Em sua casa, na zona norte de São Paulo, José Ramiro, 59, o Pena Branca, parece não se importar com a indiferença da mídia. "O brasileiro é assim mesmo", diz. "Esquece fácil."
Afinal, a dupla ralou durante 20 anos, de 1961 a 1981, até ser lançada por Rolando Boldrin no programa "Som Brasil", na Globo, e gravar seu primeiro LP, "Velha Morada" (WEA). E mesmo depois disso, nunca foi fácil.
Apesar da perda do irmão, o violeiro prefere falar de seus projetos, do disco solo que está preparando, e relembra com orgulho a trajetória percorrida.
O repertório mescla composições próprias, interpretações da moda de viola, da toada, da toada-canção, do "cateretê", da moda campeira, do batuque, da "marujada" e da "folia de reis", refletindo a incrível riqueza e diversidade da música rural de raízes, além de formar uma ponte com a MPB.
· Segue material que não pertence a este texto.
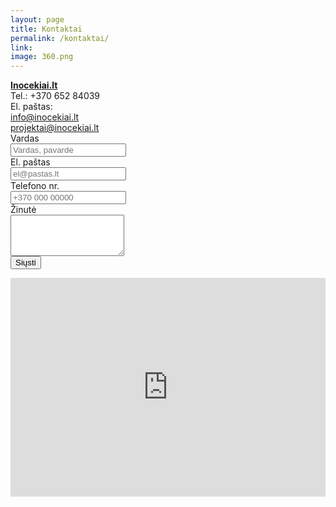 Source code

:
 ```yaml
---
layout: page
title: Kontaktai
permalink: /kontaktai/
link:
image: 360.png
---
```

<div class="col-md-6">
    <a href="http://www.Inocekiai.lt">
    <b>Inocekiai.lt</b>
    </a>
    <br>
    Tel.: +370 652 84039
    <br>
    El. paštas:
    <br>
    <a href="mailto:info@inocekiai.lt">info@inocekiai.lt</a>
    <br>
    <a href="mailto:projektai@inocekiai.lt">projektai@inocekiai.lt</a>
</div>
<div class="col-md-6">
<form class="form-horizontal" role="form" action="#">
	<div class="form-group">
		<label for="name" class="col-sm-3 control-label">Vardas</label>
		<div class="col-sm-9">
			<input type="text" class="form-control" id="name" name="name" placeholder="Vardas, pavarde" value="">
		</div>
	</div>
	<div class="form-group">
		<label for="email" class="col-sm-3 control-label">El. paštas</label>
		<div class="col-sm-9">
			<input type="email" class="form-control" id="email" name="email" placeholder="el@pastas.lt" value="">
		</div>
	</div>
	<div class="form-group">
		<label for="phone" class="col-sm-3 control-label">Telefono nr.</label>
		<div class="col-sm-9">
			<input type="text" class="form-control" id="phone" name="phone" placeholder="+370 000 00000">
		</div>
	</div>	
	<div class="form-group">
		<label for="message" class="col-sm-3 control-label">Žinutė</label>
		<div class="col-sm-9">
			<textarea class="form-control" rows="4" id="message" name="message"></textarea>
		</div>
	</div>
	<div class="form-group">
		<div class="col-sm-9 col-sm-offset-3">
			<input onclick="sendEmail()" id="submit" name="submit" type="submit" value="Siųsti" class="btn btn-primary">
		</div>
	</div>
	<div class="form-group">
		<div class="col-sm-9 col-sm-offset-3">
		</div>
	</div>
</form>
</div>

<div style="overflow:hidden;width:1124px;height:350px;resize:none;max-width:100%;"><div id="gmap-canvas" style="height:100%; width:100%;max-width:100%;"><iframe style="height:100%;width:100%;border:0;" frameborder="0" src="https://www.google.com/maps/embed/v1/place?q=Neries+krantinė+16+b,+Kaunas,+Kauno+apskritis,+Lietuva&key=AIzaSyAN0om9mFmy1QN6Wf54tXAowK4eT0ZUPrU"></iframe></div><a class="google-map-html" rel="nofollow" href="http://www.szablonypremium.pl" id="inject-map-data"></a><style>#gmap-canvas .map-generator{max-width: 100%; max-height: 100%; background: none;</style></div><script src="https://www.szablonypremium.pl/google-maps-authorization.js?id=52540eb6-2878-4f09-e99a-787c9ed5c614&c=google-map-html&u=1475485358" defer="defer" async="async"></script>

<script>
function sendEmail() {
var name = document.getElementById('name').value;
var email = document.getElementById('email').value;
var phone = document.getElementById('phone').value;
var message = document.getElementById('message').value;
var http = new XMLHttpRequest();
var url = "http://rp-email-sender.rpd.lt/";
var params = "name="+name+"&email="+email+"&phone="+phone+"&message="+message;
http.open("POST", url, true);

//Send the proper header information along with the request
http.setRequestHeader("Content-type", "application/x-www-form-urlencoded");

http.onreadystatechange = function() {
    if(http.readyState == 4 && http.status == 200) {
        alert(http.responseText);
    }
}
http.send(params);

}
</script>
Mas, nem sempre é fácil encontrar nas lojas um dos 11 discos da dupla, com exceção de "Ao Vivo em Tatuí" (Kuarup) com Renato Teixeira, vencedor de um prêmio Sharp, 300 mil cópias vendidas.
Um resultado respeitável, mas ainda assim fraquinho se comparado com os números exibidos por duplas "neo-sertanejas". Estes trocaram os instrumentos autênticos por guitarras elétricas, sintetizadores, baterias programadas e gravam em Nashville e Los Angeles, injetando em seu som doses cavalares de arranjos country e pop "middle of the road", em sintonia com o modelo de "modernidade" da classe média rural ascendente, consumidora de grifes e rodeios milionários.
As diferenças são tamanhas que houve mutação de gênero, surgindo duas escolas distintas: a "oficial", calcada no country e no pop romântico americano, alimentada pelas gravadoras grandes, e a música caipira acústica, marginalizada pela imprensa e pelas rádios, empurrada para um showbiz de subsistência e de produção independente.
As grandes estrelas da música caipira hoje têm por nomes Chico Lobo, Renato Andrade, Zé Coco do Riachão, Ivan Vilela, Zé Mulato & Cassiano, Almir Sater, Pereira da Viola, Helena Meirelles e Roberto Corrêa. Daí os versos da dupla Zé Mulato & Cassiano: "Se me chamam de caipira fico até agradecido/pois falando sertanejo eu posso ser confundido".